Stored data entries

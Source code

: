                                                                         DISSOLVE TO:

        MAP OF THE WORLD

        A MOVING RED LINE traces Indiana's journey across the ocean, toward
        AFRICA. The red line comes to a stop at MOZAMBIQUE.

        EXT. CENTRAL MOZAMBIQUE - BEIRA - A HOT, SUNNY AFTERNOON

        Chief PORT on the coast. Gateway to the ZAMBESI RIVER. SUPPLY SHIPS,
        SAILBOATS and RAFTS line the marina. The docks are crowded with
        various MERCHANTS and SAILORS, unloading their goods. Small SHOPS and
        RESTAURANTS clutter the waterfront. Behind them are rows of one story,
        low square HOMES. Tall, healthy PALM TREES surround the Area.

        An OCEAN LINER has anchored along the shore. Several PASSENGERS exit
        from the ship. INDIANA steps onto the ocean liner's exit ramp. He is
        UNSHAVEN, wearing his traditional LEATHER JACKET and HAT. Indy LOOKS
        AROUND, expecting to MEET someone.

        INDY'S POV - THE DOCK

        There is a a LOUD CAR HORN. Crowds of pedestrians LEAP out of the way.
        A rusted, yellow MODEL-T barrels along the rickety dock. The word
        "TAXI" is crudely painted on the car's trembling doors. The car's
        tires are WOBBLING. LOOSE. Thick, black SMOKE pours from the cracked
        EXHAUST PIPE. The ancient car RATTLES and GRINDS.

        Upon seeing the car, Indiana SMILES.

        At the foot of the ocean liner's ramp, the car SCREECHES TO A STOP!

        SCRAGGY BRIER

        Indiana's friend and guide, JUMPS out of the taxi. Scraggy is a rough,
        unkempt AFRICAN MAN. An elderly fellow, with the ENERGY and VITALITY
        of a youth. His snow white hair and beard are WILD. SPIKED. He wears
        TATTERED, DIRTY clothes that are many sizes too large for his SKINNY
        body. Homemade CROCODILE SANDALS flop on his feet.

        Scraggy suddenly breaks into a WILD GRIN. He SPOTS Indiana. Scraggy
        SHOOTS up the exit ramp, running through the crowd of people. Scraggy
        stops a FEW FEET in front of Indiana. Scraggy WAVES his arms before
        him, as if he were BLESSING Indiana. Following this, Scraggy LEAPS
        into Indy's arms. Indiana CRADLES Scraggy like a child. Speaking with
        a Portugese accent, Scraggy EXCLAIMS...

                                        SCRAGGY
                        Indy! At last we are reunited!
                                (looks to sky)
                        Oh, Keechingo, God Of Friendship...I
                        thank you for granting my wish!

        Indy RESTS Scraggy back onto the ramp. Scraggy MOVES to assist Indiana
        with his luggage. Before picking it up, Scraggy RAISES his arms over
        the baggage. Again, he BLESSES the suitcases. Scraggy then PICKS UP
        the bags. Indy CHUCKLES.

What to do
Return, word for word, the lines of the data above from the line with "A rusted, yellow" through the line with "At the foot", inclusive.

Exercise result
        A rusted, yellow MODEL-T barrels along the rickety dock. The word
        "TAXI" is crudely painted on the car's trembling doors. The car's
        tires are WOBBLING. LOOSE. Thick, black SMOKE pours from the cracked
        EXHAUST PIPE. The ancient car RATTLES and GRINDS.

        Upon seeing the car, Indiana SMILES.

        At the foot of the ocean liner's ramp, the car SCREECHES TO A STOP!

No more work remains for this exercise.